山川方夫のエッセイ

 久しぶりに本を読んだ。れいによって、読み返した。もう何回目か…

 山川方夫全集(冬樹社版)の5。この中の、椎名麟三の戯曲「蠍を飼う女」についてと「自由のイメージ」の二編。いずれも短いエッセイだが、やはり読みごたえがあった。

「蠍…」は実際に舞台を観ての感想。まぁ何と誠実な、真摯な、嘘のない感想か、と感じ入った。おかげで興奮して、眠れなくなった。

 もちろん山川さんのセンス、語彙、文体のスタイル、ぜんぶが文章となった形を見るわけだが、やはり山川さんの感じられた、舞台から山川さんの「体験」したこと、ここを仔細に綿密に見つめ、その舞台と自分との関係について語られている。

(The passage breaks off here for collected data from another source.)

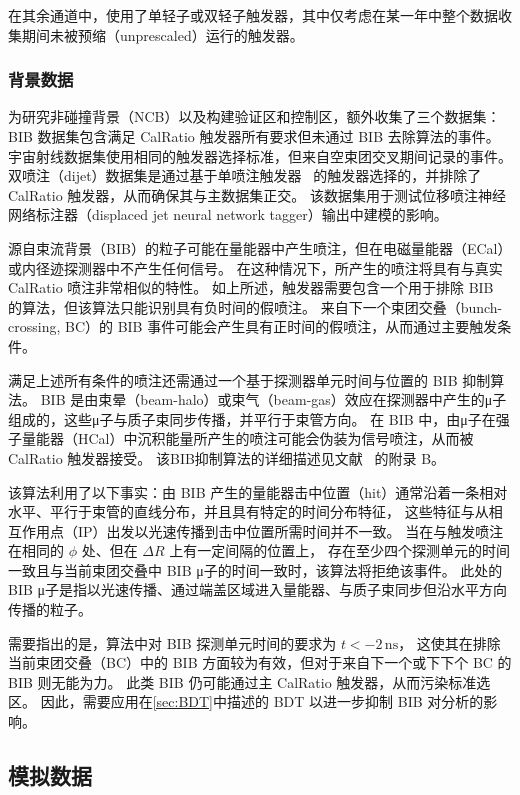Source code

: 在其余通道中，使用了单轻子或双轻子触发器，其中仅考虑在某一年中整个数据收集期间未被预缩（unprescaled）运行的触发器。


\subsubsection{背景数据}
为研究非碰撞背景（NCB）以及构建验证区和控制区，额外收集了三个数据集：
BIB 数据集包含满足 CalRatio 触发器所有要求但未通过 BIB 去除算法的事件。
宇宙射线数据集使用相同的触发器选择标准，但来自空束团交叉期间记录的事件。
双喷注（dijet）数据集是通过基于单喷注触发器~\cite{trigger} 的触发器选择的，并排除了 CalRatio 触发器，从而确保其与主数据集正交。
该数据集用于测试位移喷注神经网络标注器（displaced jet neural network tagger）输出中建模的影响。

源自束流背景（BIB）的粒子可能在量能器中产生喷注，但在电磁量能器（ECal）或内径迹探测器中不产生任何信号。
在这种情况下，所产生的喷注将具有与真实 CalRatio 喷注非常相似的特性。
如上所述，触发器需要包含一个用于排除 BIB 的算法，但该算法只能识别具有负时间的假喷注。
来自下一个束团交叠（bunch-crossing, BC）的 BIB 事件可能会产生具有正时间的假喷注，从而通过主要触发条件。

满足上述所有条件的喷注还需通过一个基于探测器单元时间与位置的 BIB 抑制算法。
BIB 是由束晕（beam-halo）或束气（beam-gas）效应在探测器中产生的μ子组成的，这些μ子与质子束同步传播，并平行于束管方向。
在 BIB 中，由μ子在强子量能器（HCal）中沉积能量所产生的喷注可能会伪装为信号喷注，从而被 CalRatio 触发器接受。
该BIB抑制算法的详细描述见文献~\cite{ATLAS-CONF-2016-103} 的附录 B。

该算法利用了以下事实：由 BIB 产生的量能器击中位置（hit）通常沿着一条相对水平、平行于束管的直线分布，并且具有特定的时间分布特征，
这些特征与从相互作用点（IP）出发以光速传播到击中位置所需时间并不一致。
当在与触发喷注在相同的 $\phi$ 处、但在 $\Delta R$ 上有一定间隔的位置上，
存在至少四个探测单元的时间一致且与当前束团交叠中 BIB μ子的时间一致时，该算法将拒绝该事件。
此处的 BIB μ子是指以光速传播、通过端盖区域进入量能器、与质子束同步但沿水平方向传播的粒子。

需要指出的是，算法中对 BIB 探测单元时间的要求为 $t < -2\,\mathrm{ns}$，
这使其在排除当前束团交叠（BC）中的 BIB 方面较为有效，但对于来自下一个或下下个 BC 的 BIB 则无能为力。
此类 BIB 仍可能通过主 CalRatio 触发器，从而污染标准选区。
因此，需要应用在\autoref{sec:BDT}中描述的 BDT 以进一步抑制 BIB 对分析的影响。


\subsection{模拟数据}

 率直に、正直に、ぜんぶの言葉が一つも欠けてはならぬように、そしてムダなく、スタイリッシュに。

 だからこちらも自然、一つの文字も読み落とすまい、読み落とせない、となって文を追うことになる。

 ほんとに、これだけの才をもった人が、夭折せずに今も生きていたら、どんなものを書いていたろう。晩年は文体、書くテーマも変わったように見えた。だんだん「私小説」的な、じっとりとした湿り気のある庭のような小説を書かれていたように思う。

「蠍…」は、山川さんにとって「観念的」過ぎたようだ。主人公のような姉と、その弟の二人が、「生きていない」と書かれている。

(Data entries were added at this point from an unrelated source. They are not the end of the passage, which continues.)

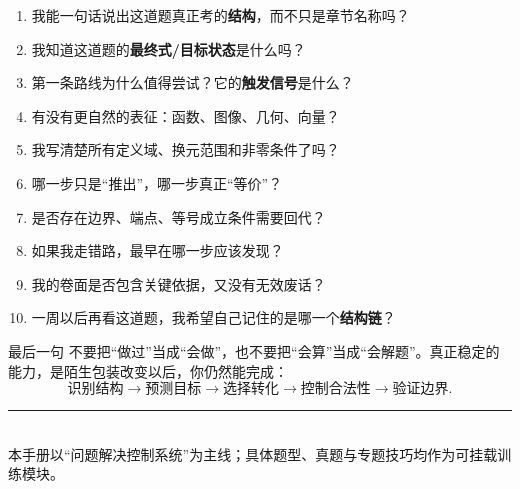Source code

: \documentclass[11pt,a4paper]{ctexart}
\begin{document}
\begin{enumerate}
  \item 我能一句话说出这道题真正考的\textbf{结构}，而不只是章节名称吗？
  \item 我知道这道题的\textbf{最终式/目标状态}是什么吗？
  \item 第一条路线为什么值得尝试？它的\textbf{触发信号}是什么？
  \item 有没有更自然的表征：函数、图像、几何、向量？
  \item 我写清楚所有定义域、换元范围和非零条件了吗？
  \item 哪一步只是“推出”，哪一步真正“等价”？
  \item 是否存在边界、端点、等号成立条件需要回代？
  \item 如果我走错路，最早在哪一步应该发现？
  \item 我的卷面是否包含关键依据，又没有无效废话？
  \item 一周以后再看这道题，我希望自己记住的是哪一个\textbf{结构链}？
\end{enumerate}

\begin{trainingbox}{最后一句}
不要把“做过”当成“会做”，也不要把“会算”当成“会解题”。真正稳定的能力，是陌生包装改变以后，你仍然能完成：
\[
\boxed{\text{识别结构}\rightarrow\text{预测目标}\rightarrow\text{选择转化}\rightarrow\text{控制合法性}\rightarrow\text{验证边界}}.
\]
\end{trainingbox}

\vfill
\begin{center}
\rule{0.7\textwidth}{0.5pt}\\[0.5em]
\small 本手册以“问题解决控制系统”为主线；具体题型、真题与专题技巧均作为可挂载训练模块。\par
\end{center}
\end{document}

「私はそこに、入れなかった」。要するに疎外感のようなものを感じていた、と書かれている。

 これは椎名麟三の書いた小説(戯曲)全般に言えることかと思う。「観念的過ぎる」という批評は、あの「深夜の酒宴」からいわれていたことではなかったか。

 だが観念。ここから、ぜんぶ始まっているんではないか、と僕は思う。観念、個人の観念、その人の観念が、表象化されたもの── それが表現者にとっては作品であり、僕にとっては僕という生を、つまり人生らしきものをつくるものと思われる。

 そして「入れなかった」という言葉が、妙に僕に刺さった。

 そうか、観念的(過ぎて)に生きる人間は、他者が「入る」ことを拒絶する、少なくとも「入れない」と相手に感じさせるのか。それは、「生きていない」とさえ言えるものなのか… つまり、僕自身のことを言い当てられたように思えて、突き刺さってきたのだ。

 そしてもう一編の「自由のイメージ」、これも椎名さんが終生追求した「自由」というものだ。(山川さんは、べつに椎名麟三について語っているわけではない)

 山川さんに、自由のイメージは、青空であったという。

 そこにはB29の編隊が飛んでいたりした、戦時中に見た夏の空の青さでもある。

 要するに自由は、憧れのような、想い出のような、いずれにしても「今ここにない」ものだった。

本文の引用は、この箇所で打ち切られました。